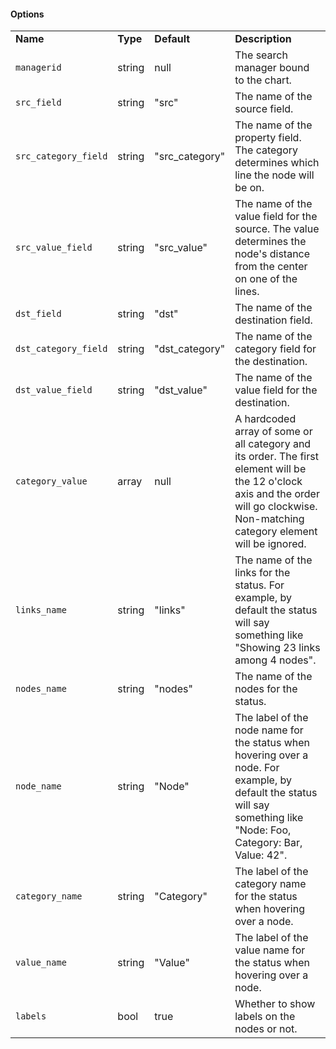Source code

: <h4>Options</h4>
<table class="table table-striped table-bordered">
    <tbody>
    <tr>
        <td>
        <b>Name</b>
        </td>
        <td>
        <b>Type</b>
        </td>
        <td>
        <b>Default</b>
        </td>
        <td>
        <b>Description</b>
        </td>
    </tr>
    <tr>
        <td>
        <code>managerid</code>
        </td>
        <td>string</td>
        <td>null</td>
        <td>The search manager bound to the chart.</td>
    </tr>
    <tr>
        <td>
        <code>src_field</code>
        </td>
        <td>string</td>
        <td>"src"</td>
        <td>The name of the source field.</td>
    </tr>
    <tr>
        <td>
        <code>src_category_field</code>
        </td>
        <td>string</td>
        <td>"src_category"</td>
        <td>The name of the property field. The category determines which line the node will be on.</td>
    </tr>
    <tr>
        <td>
        <code>src_value_field</code>
        </td>
        <td>string</td>
        <td>"src_value"</td>
        <td>The name of the value field for the source. The value determines the node's distance from the center on one of the lines.</td>
    </tr>
    <tr>
        <td>
        <code>dst_field</code>
        </td>
        <td>string</td>
        <td>"dst"</td>
        <td>The name of the destination field.</td>
    </tr>
    <tr>
        <td>
        <code>dst_category_field</code>
        </td>
        <td>string</td>
        <td>"dst_category"</td>
        <td>The name of the category field for the destination.</td>
    </tr>
    <tr>
        <td>
        <code>dst_value_field</code>
        </td>
        <td>string</td>
        <td>"dst_value"</td>
        <td>The name of the value field for the destination.</td>
    </tr>
    <tr>
        <td>
        <code>category_value</code>
        </td>
        <td>array</td>
        <td>null</td>
        <td>A hardcoded array of some or all category and its order. The first element will be the 12 o'clock axis and the order will go clockwise. Non-matching category element will be ignored.</td>
    </tr>
    <tr>
        <td>
        <code>links_name</code>
        </td>
        <td>string</td>
        <td>"links"</td>
        <td>The name of the links for the status. For example, by default the status will say something like "Showing 23 links among 4 nodes".</td>
    </tr>
    <tr>
        <td>
        <code>nodes_name</code>
        </td>
        <td>string</td>
        <td>"nodes"</td>
        <td>The name of the nodes for the status.</td>
    </tr>
    <tr>
        <td>
        <code>node_name</code>
        </td>
        <td>string</td>
        <td>"Node"</td>
        <td>The label of the node name for the status when hovering over a node. For example, by default the status will say something like "Node: Foo, Category: Bar, Value: 42".</td>
    </tr>
    <tr>
        <td>
        <code>category_name</code>
        </td>
        <td>string</td>
        <td>"Category"</td>
        <td>The label of the category name for the status when hovering over a node.</td>
    </tr>
    <tr>
        <td>
        <code>value_name</code>
        </td>
        <td>string</td>
        <td>"Value"</td>
        <td>The label of the value name for the status when hovering over a node.</td>
    </tr>
    <tr>
        <td>
        <code>labels</code>
        </td>
        <td>bool</td>
        <td>true</td>
        <td>Whether to show labels on the nodes or not.</td>
    </tr>
    </tbody>
</table>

▶ **Instructions to follow**
The lines above that hold the word "hovering" need counting; write the count and nothing more.

▶ **Written solution**
3